Records from a dataset:
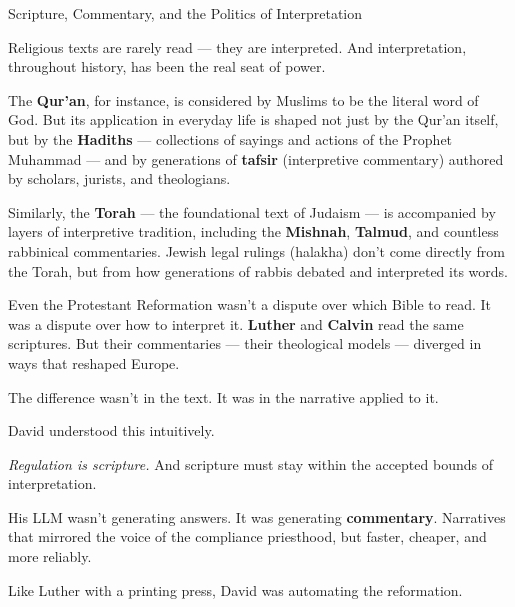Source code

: \begin{HistoricalSidebar}{Scripture, Commentary, and the Politics of Interpretation}

    Religious texts are rarely read — they are interpreted.
    And interpretation, throughout history, has been the real seat of power.
    
    \medskip
    
    The \textbf{Qur’an}, for instance, is considered by Muslims to be the literal word of God. But its 
    application in everyday life is shaped not just by the Qur’an itself, but by the \textbf{Hadiths} --- 
    collections of sayings and actions of the Prophet Muhammad --- and by generations of \textbf{tafsir} 
    (interpretive commentary) authored by scholars, jurists, and theologians.
    
    \medskip
    
    Similarly, the \textbf{Torah} — the foundational text of Judaism — is accompanied by layers of 
    interpretive tradition, including the \textbf{Mishnah}, \textbf{Talmud}, and countless rabbinical commentaries. 
    Jewish legal rulings (halakha) don’t come directly from the Torah, but from how generations of rabbis 
    debated and interpreted its words.
    
    \medskip
    
    Even the Protestant Reformation wasn’t a dispute over which Bible to read. It was a dispute over how to 
    interpret it. \textbf{Luther} and \textbf{Calvin} read the same scriptures. But their commentaries ---
    their theological models --- diverged in ways that reshaped Europe.  

    \medskip
    
    The difference wasn’t in the text. It was in the narrative applied to it.
    
    \medskip
    
    David understood this intuitively.

    \medskip
    
    \textit{Regulation is scripture.} And scripture must stay within the accepted bounds of interpretation.
    
    \medskip
    
    His LLM wasn’t generating answers. It was generating \textbf{commentary}.
    Narratives that mirrored the voice of the compliance priesthood, but faster, cheaper, and more reliably.

    \medskip
    
    Like Luther with a printing press, David was automating the reformation.
    
\end{HistoricalSidebar}

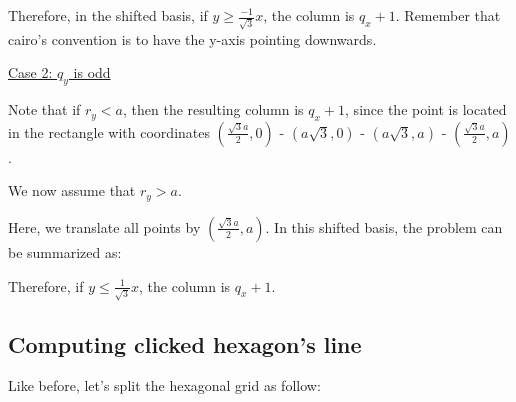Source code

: \documentclass{article}
\begin{document}
\begin{center}
\end{center}

Therefore, in the shifted basis, if $y \geq \frac{-1}{\sqrt{3}}x$, the column is $q_x+1$. Remember that cairo's convention is to have the y-axis pointing downwards.

\underline{Case 2: $q_y$ is odd}

Note that if $r_y < a$, then the resulting column is $q_x +1$, since the point is located in the rectangle with coordinates $(\frac{\sqrt{3}a}{2}, 0)$ - $(a\sqrt{3}, 0)$ - $(a\sqrt{3}, a)$ - $(\frac{\sqrt{3}a}{2}, a)$.

We now assume that $r_y > a$.

Here, we translate all points by $(\frac{\sqrt{3}a}{2},a)$. In this shifted basis, the problem can be summarized as:
\begin{center}
\end{center}

Therefore, if $y \leq \frac{1}{\sqrt{3}}x$, the column is $q_x+1$.

\subsection{Computing clicked hexagon's line}
Like before, let's split the hexagonal grid as follow:
\end{document}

WORK TASK: Take the records above and transcribe them exactly, dropping every picture.

RESULT:
Source code

: \begin{HistoricalSidebar}{Scripture, Commentary, and the Politics of Interpretation}

    Religious texts are rarely read — they are interpreted.
    And interpretation, throughout history, has been the real seat of power.
    
    \medskip
    
    The \textbf{Qur’an}, for instance, is considered by Muslims to be the literal word of God. But its 
    application in everyday life is shaped not just by the Qur’an itself, but by the \textbf{Hadiths} --- 
    collections of sayings and actions of the Prophet Muhammad --- and by generations of \textbf{tafsir} 
    (interpretive commentary) authored by scholars, jurists, and theologians.
    
    \medskip
    
    Similarly, the \textbf{Torah} — the foundational text of Judaism — is accompanied by layers of 
    interpretive tradition, including the \textbf{Mishnah}, \textbf{Talmud}, and countless rabbinical commentaries. 
    Jewish legal rulings (halakha) don’t come directly from the Torah, but from how generations of rabbis 
    debated and interpreted its words.
    
    \medskip
    
    Even the Protestant Reformation wasn’t a dispute over which Bible to read. It was a dispute over how to 
    interpret it. \textbf{Luther} and \textbf{Calvin} read the same scriptures. But their commentaries ---
    their theological models --- diverged in ways that reshaped Europe.  

    \medskip
    
    The difference wasn’t in the text. It was in the narrative applied to it.
    
    \medskip
    
    David understood this intuitively.

    \medskip
    
    \textit{Regulation is scripture.} And scripture must stay within the accepted bounds of interpretation.
    
    \medskip
    
    His LLM wasn’t generating answers. It was generating \textbf{commentary}.
    Narratives that mirrored the voice of the compliance priesthood, but faster, cheaper, and more reliably.

    \medskip
    
    Like Luther with a printing press, David was automating the reformation.
    
\end{HistoricalSidebar}

Source code

: \documentclass{article}
\begin{document}
\begin{center}
\end{center}

Therefore, in the shifted basis, if $y \geq \frac{-1}{\sqrt{3}}x$, the column is $q_x+1$. Remember that cairo's convention is to have the y-axis pointing downwards.

\underline{Case 2: $q_y$ is odd}

Note that if $r_y < a$, then the resulting column is $q_x +1$, since the point is located in the rectangle with coordinates $(\frac{\sqrt{3}a}{2}, 0)$ - $(a\sqrt{3}, 0)$ - $(a\sqrt{3}, a)$ - $(\frac{\sqrt{3}a}{2}, a)$.

We now assume that $r_y > a$.

Here, we translate all points by $(\frac{\sqrt{3}a}{2},a)$. In this shifted basis, the problem can be summarized as:
\begin{center}
\end{center}

Therefore, if $y \leq \frac{1}{\sqrt{3}}x$, the column is $q_x+1$.

\subsection{Computing clicked hexagon's line}
Like before, let's split the hexagonal grid as follow:
\end{document}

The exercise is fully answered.